Apparently we are to believe that the two-strong Campaign for a Federal Republic is one of the “three main affiliated component organisations of the Scottish Socialist Alliance”. This makes it appear as though the CFR - which, being a closed organisation devoid of a revolutionary programme and the perspectives to carry it out, can only but be at best a democratic-reformist campaign - is the third force in the SSA. Clearly a fantasy. Comrade Craig did not attend the recent SSA conference to see for himself where the CFR is heading. Neither however does he appear to have studied the reports published in the Weekly Worker. Significantly he ignores the events of March this year when Mary Ward and Nick Clarke - who now grandly call themselves the CFR - left the CPGB and in truth ceased to occupy any position of influence within the SSA.

Comrade Craig is critical of the fact that the Socialist Party sees the SSA as “only SML and the rest”; that all non-SML forces are “presented not as definite tendencies with particular policies, but a grey, amorphous blob”. But, notwithstanding this ‘natural’ attitude of the SP, how can it be doubted that SML has been and continues to be the main driving force behind the SSA? Moreover any study of reality would leave you in no doubt that SML is also in the driving seat when it comes to political questions.

SML has since its foundation plied a course directly to a nationalist socialism broadly along the lines advocated by Joseph Pilsudski in Poland - against Luxemburg and Lenin and their international socialism he stood for a break-up of the tsarist empire.
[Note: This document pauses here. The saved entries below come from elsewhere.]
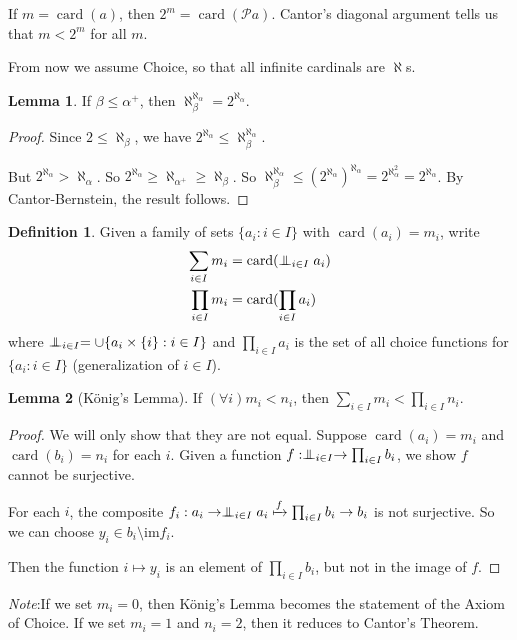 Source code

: \documentclass[a4paper]{article}
\theoremstyle{definition}
\newtheorem*{defi}{Definition}
\newtheorem*{lemma}{Lemma}
\newcommand{\note}{\noindent \emph{Note}:\;}
\newcommand{\Po}{\mathcal{P}}
\newcommand{\oadd}{\mathrel\bot\joinrel\mspace{-8mu}\mathrel\bot}
\DeclareMathOperator\card{card}
\begin{document}
If $m = \card (a)$, then $2^m = \card(\Po a)$. Cantor's diagonal argument tells us that $m < 2^m$ for all $m$.

From now we assume Choice, so that all infinite cardinals are $\aleph$s.

\begin{lemma}
  If $\beta \leq \alpha^+$, then $\aleph_\beta^{\aleph_\alpha} = 2^{\aleph_\alpha}$.
\end{lemma}

\begin{proof}
  Since $2 \leq \aleph_\beta$, we have $2^{\aleph_\alpha} \leq \aleph_\beta^{\aleph_\alpha}$.

  But $2^{\aleph_\alpha} > \aleph_\alpha$. So $2^{\aleph_\alpha}\geq \aleph_{\alpha^+} \geq \aleph_\beta$. So $\aleph_\beta^{\aleph_\alpha} \leq (2^{\aleph_\alpha})^{\aleph_\alpha} = 2^{\aleph_\alpha^2} = 2^{\aleph_\alpha}$. By Cantor-Bernstein, the result follows.
\end{proof}

\begin{defi}
  Given a family of sets $\{a_i: i \in I\}$ with $\card(a_i) = m_i$, write
  \begin{align*}
    \sum_{i \in I}m_i &= \card(\oadd_{i \in I} a_i)\\
    \prod_{i\in I}m_i &= \card(\prod_{i\in I} a_i)
  \end{align*}
  where $\oadd_{i\in I} = \cup\{a_i\times\{i\}: i\in I\}$ and $\prod_{i\in I}a_i$ is the set of all choice functions for $\{a_i: i\in I\}$ (generalization of $i\in I$).
\end{defi}

\begin{lemma}[K\"onig's Lemma]
  If $(\forall i)m_i < n_i$, then $\sum_{i\in I}m_i < \prod_{i\in I}n_i$.
\end{lemma}

\begin{proof}
  We will only show that they are not equal.
Suppose $\card(a_i) = m_i$ and $\card(b_i) = n_i$ for each $i$. Given a function $f: \oadd_{i\in I}\to \prod_{i\in I}b_i$, we show $f$ cannot be surjective.

For each $i$, the composite $f_i: a_i\to \oadd_{i\in I} a_i\xmapsto{f} \prod_{i\in I}b_i \to b_i$ is not surjective. So we can choose $y_i\in b_i\setminus\mathrm{im} f_i$. 

Then the function $i\mapsto y_i$ is an element of $\prod_{i\in I}b_i$, but not in the image of $f$.
\end{proof}
\note If we set $m_i = 0$, then K\"onig's Lemma becomes the statement of the Axiom of Choice. If we set $m_i =1 $ and $n_i = 2$, then it reduces to Cantor's Theorem.
\end{document}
All other currents - including those comrade Craig omitted - have actively connived at this strategy or been swept along in its wake. Not only Allan Green, the Scottish Socialist Movement rump, the tartan Communist Party of Scotland, the Red Republicans and a clot of ex-SNPers; but also the CFR - who pre-empted and anticipated SML’s split with Peter Taaffe and the Socialist Party by resigning their CPGB membership, citing the period of reaction and the pull of bourgeois life - ie, political burn-out.
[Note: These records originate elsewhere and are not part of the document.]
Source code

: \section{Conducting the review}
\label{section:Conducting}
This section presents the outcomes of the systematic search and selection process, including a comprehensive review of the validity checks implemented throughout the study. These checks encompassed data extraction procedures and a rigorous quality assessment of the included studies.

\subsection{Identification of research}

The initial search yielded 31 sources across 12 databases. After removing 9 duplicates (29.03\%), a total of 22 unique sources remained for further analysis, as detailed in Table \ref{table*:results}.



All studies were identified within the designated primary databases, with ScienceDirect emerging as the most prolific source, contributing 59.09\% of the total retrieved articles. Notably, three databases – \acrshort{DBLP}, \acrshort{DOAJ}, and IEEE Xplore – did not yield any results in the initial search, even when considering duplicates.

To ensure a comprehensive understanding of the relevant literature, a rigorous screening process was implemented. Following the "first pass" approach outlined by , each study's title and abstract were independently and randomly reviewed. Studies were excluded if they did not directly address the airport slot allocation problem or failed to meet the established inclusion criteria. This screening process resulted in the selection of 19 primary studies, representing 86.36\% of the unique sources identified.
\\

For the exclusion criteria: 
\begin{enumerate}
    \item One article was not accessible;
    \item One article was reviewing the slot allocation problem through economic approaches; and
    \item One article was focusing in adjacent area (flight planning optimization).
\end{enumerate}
What of comrade Craig’s ‘second force’ in the SSA? The Red Republicans are in truth ‘red’ nationalists. They have no problem with a separate Scottish organisation - in fact they positively advocate the organisational break-up of the British working class. Their only criticism of the proposed SSP stems from economism and a pseudo-leftist opposition to taking seats in parliament. They positively advocate a separate Scotland. They might want it to be called a “Scottish workers’ republic”, as opposed to SML’s “independent socialist Scotland”, but in reality they are both covers for national separatism. Both the Red Republicans and SML argue that the break-up of Britain along national lines will unleash the forces for socialism. They are nationalists first and socialists second. The contradiction is obvious.
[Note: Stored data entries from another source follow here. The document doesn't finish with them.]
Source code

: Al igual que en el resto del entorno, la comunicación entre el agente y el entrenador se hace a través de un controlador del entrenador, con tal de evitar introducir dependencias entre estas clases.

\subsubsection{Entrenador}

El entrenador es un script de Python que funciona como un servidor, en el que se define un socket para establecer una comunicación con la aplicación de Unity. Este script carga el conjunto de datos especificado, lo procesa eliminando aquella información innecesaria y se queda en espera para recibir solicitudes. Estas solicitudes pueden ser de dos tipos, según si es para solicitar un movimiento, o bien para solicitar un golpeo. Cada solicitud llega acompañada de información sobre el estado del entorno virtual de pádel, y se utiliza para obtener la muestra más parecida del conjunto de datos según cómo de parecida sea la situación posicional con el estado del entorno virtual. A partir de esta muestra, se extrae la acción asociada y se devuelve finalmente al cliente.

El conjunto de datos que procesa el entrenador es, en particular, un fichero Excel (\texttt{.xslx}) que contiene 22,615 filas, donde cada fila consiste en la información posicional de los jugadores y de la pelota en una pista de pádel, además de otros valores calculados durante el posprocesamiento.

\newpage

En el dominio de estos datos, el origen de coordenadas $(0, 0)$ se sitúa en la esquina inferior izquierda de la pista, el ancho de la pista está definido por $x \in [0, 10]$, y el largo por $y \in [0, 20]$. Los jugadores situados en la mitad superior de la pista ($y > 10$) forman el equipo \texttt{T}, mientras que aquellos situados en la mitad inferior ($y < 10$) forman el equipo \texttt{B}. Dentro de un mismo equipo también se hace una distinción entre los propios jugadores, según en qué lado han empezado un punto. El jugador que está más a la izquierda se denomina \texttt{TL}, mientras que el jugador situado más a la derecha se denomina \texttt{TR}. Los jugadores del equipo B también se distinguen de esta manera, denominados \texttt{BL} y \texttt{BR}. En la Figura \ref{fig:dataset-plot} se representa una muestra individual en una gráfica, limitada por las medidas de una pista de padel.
Meanwhile the CFR sends letters off to the Socialist Party in England and Wales in the vain hope that it will side with the Campaign’s opposition to the formation of the SSP (predictably the SP refuses to print them in The Socialist).Funny that Dave Craig does not consider this trajectory not only as a bit of joke, but something demanding criticism. Comrade Craig should take sides: against right liquidationism; for Partyism. After all he has seen these two comrades resign from an all-Britain revolutionary organisation in the midst of an energetic struggle against separatism in Scotland. They condemned our categorisation of SML as ‘national socialist’ - for these ‘Leninists’ it was too harsh and counter­productive. They deserted their former comrades, complaining of “an intolerable internal regime” - we use terrible words like “foolish” and “opportunism”, and operate according to the principles of democratic centralism. Were they right or wrong?

SML, the SSA majority and the SP watched them lay down arms. Indeed at a meeting on the SSP earlier this year, Allan Green, secretary of the SSA, assured those present that there would be no more threat to the SSP project from the CPGB as the Dundee comrades had resigned. In effect the coast was now clear for the project of nationalism to proceed. Now the CFR pathetically appeal to comrade Taaffe to come to their aid. This is very revealing. Comrade Taaffe not only gave the go-ahead for SML in the first place, but he has an explicitly reformist programme himself.

Despite lacking an organised arm in Scotland, the Weekly Worker remains the only principled and effective opposition to the nationalism of SML. We have a history of involving it in open struggle - something which is actually quite alien to its culture.

Comrades Mary Ward and Nick Clarke walked away from their duties and responsibilities as CPGB members in order to constitute themselves as a ginger group in the SSA/SSP. How can they now convince anybody? They have degraded and belittled the fight for a federal republic by separating it from the revolutionary programme and the fight to reforge the CPGB - to which everything should be subordinated.

Dave Craig has the best of intentions, I am sure. He wants to draw these comrades back from the wilderness. But that will not be done by flattering and elevating two embittered lost souls. It is practice that shows the truth, not labels.